Abstract
Background
Rates of exclusive breastfeeding in China are relatively low and below national targets. The aim of this study was to document the factors that influence exclusive breastfeeding initiation in Zhejiang, PR China.
Methods
A cohort study of infant feeding practices was undertaken in Zhejiang Province, an eastern coastal region of China. A total of 1520 mothers who delivered in four hospitals located in city, suburb and rural areas during late 2004 to 2005 were enrolled in the study.
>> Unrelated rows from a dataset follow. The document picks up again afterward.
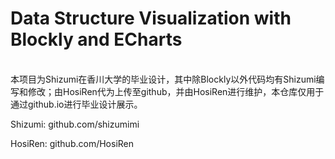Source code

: # Data Structure Visualization with Blockly and ECharts
<br>
  本项目为Shizumi在香川大学的毕业设计，其中除Blockly以外代码均有Shizumi编写和修改；由HosiRen代为上传至github，并由HosiRen进行维护，本仓库仅用于通过github.io进行毕业设计展示。<br>
   
  Shizumi: github.com/shizumimi
  
  HosiRen: github.com/HosiRen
Multivariate logistic regression analysis was used to explore factors related to exclusive breastfeeding initiation.
Results
On discharge from hospital, 50.3% of the mothers were exclusively breastfeeding their infants out of 96.9% of the mothers who had earlier initiated breastfeeding. Exclusive breastfeeding was positively related to vaginal birth, baby's first feed being breast milk, mother living in the suburbs or rural areas, younger age of mother, lower maternal education level and family income.
Conclusion
The exclusive breastfeeding rate in Zhejiang is only 50.3% on discharge and does not reach Chinese or international targets. A number of behaviours have been identified in the study that could be potentially incorporated into health promotion activities.
Background
Breastfeeding has many health and developmental advantages for infants and mothers and is the preferred way of feeding infants to promote optimal infant health and reduced morbidity later in life [1-3]. In Asian cultures, and perhaps more generally, breastfeeding also protects against early Helicobacter pylori infection [4-7]. A recent cohort study from Shanghai suggests that breastfeeding may offer a mother some protection against developing Type II diabetes [8]. Breastfeeding has received increased emphasis in China over the past two decades as its importance for child health has become recognized. In order to implement the spirit of the World Summit for Children, the Chinese government issued the "National Programme of Action for Child Development in China in the 1990s" [9]
A number of cross-sectional and longitudinal studies in China showed that the 'ever breastfed' rate, both in urban and rural areas was over 80% in the 1950s and 1960s. During the 1970s and 80s the use of breast milk substitutes became more popular and the national 'ever breastfed' rate decreased, gradually dropping from about 80% in the 1960s to 42.7% in 1975 and it then fell further to 33.6% in 1985 [10]. The trend was even more marked in the large cities such as Shanghai, where the rate fell to 22.2% in 1982 and again to 13% in 1989 [10,11].
The International Baby Friendly Hospital Initiative was introduced with the goal of ensuring that all infants are breastfeeding before their discharge from the hospital and that 80% would be exclusively breastfed for the first six months of life [12]. By 1994, in China a total of 947 hospitals had passed the National Baby Friendly Hospital assessment [13] and since that time the number of BFHI certified hospitals has continued to increase. During the 1990s the Chinese government introduced women and child health protection legislation, society support programs and education programs to support breastfeeding promotion.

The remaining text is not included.